Mi ricordo tutto perfettamente: due anni fa c’era la Russia, con la sua tundra e le sue tradizioni: te la cavavi spiegando cosa sono le matrioske (quattro bamboline incastrabili l’una dentro l’altra come le sorprese dell’ovetto Kinder) e poi potevi filare via liscio indicando entusiasta gli avatar di Masha e Orso. L’unico effetto collaterale era che per i successivi sei mesi l’ovetto Kinder fosse collegato al Natale e come tale considerato sacro (con buona pace per l’uovo di Pasqua, miseramente surclassato) ma pazienza.
Poi c’è stata la Finlandia, quella che io ho amato di più (infatti è anche la più semplice da affrontare, non sottende insidie varie): potevi allegramente spaziare dagli gnomi a gli elfi della loro mitologia virando pure sulla favola di Frozen (pardon, qui ci tengono al titolo autentico: trattasi della Regina delle Nevi, solo molto dopo rivisitata dall’imperialismo americano della Disney). Se poi mi fosse capitato, per caso, un piccolo scivolone sul fuori tema Pippi Calzelunghe: beh, pazienza. Colpa di un vecchio legame con la famosa serie Tv, un classico per la mia generazione.

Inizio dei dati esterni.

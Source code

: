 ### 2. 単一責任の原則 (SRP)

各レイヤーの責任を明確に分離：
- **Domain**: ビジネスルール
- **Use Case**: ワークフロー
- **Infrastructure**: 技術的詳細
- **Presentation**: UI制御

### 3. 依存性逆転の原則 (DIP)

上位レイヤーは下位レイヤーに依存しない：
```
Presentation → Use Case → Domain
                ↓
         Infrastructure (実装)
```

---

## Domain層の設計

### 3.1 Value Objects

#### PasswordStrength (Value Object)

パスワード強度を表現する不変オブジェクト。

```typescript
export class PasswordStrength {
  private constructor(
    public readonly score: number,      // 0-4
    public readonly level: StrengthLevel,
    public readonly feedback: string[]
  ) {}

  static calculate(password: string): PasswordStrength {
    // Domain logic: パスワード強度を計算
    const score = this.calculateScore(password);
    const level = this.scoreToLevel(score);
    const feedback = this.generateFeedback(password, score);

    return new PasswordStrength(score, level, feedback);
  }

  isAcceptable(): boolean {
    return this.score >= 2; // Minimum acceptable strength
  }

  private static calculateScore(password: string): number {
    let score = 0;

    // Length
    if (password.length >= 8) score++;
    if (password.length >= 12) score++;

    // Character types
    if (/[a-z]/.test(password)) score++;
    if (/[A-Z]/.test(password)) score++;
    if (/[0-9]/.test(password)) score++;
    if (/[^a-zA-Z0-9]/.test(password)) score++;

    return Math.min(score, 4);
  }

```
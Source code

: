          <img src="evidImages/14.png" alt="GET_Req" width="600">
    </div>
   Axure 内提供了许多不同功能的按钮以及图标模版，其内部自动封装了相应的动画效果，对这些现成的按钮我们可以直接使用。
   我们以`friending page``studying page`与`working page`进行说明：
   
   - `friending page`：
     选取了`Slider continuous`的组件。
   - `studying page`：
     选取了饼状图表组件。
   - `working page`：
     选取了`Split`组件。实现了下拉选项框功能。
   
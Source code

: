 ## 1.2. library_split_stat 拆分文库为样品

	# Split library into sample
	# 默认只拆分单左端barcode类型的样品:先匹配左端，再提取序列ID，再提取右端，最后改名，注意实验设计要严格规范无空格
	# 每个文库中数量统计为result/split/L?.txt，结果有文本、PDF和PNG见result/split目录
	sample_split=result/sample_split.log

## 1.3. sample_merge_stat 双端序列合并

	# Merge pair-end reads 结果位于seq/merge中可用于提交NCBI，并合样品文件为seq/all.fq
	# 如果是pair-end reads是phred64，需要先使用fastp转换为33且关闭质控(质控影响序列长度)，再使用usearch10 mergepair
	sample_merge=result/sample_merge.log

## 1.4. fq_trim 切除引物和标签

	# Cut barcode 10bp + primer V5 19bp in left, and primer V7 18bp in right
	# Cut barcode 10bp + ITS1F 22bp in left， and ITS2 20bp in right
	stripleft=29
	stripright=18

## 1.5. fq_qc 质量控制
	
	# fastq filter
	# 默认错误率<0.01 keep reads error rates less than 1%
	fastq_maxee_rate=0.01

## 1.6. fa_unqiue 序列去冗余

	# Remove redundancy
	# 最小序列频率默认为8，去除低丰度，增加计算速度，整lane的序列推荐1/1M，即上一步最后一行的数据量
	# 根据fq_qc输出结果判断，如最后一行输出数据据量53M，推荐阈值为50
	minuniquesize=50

Ma quest’anno no. Quest’anno temo che tutto abbia cospirato per mettermi sadicamente in difficoltà con la mia piccola peste. Mica si accontenta di due o tre spiegazioni sbrigative che liquidino via le sue curiosità enciclopediche. Cara mamma: mi costringi a svegliarmi ogni santo giorno alle sette del mattino per andare a scuola? Ed eccoti ripagata della giusta moneta.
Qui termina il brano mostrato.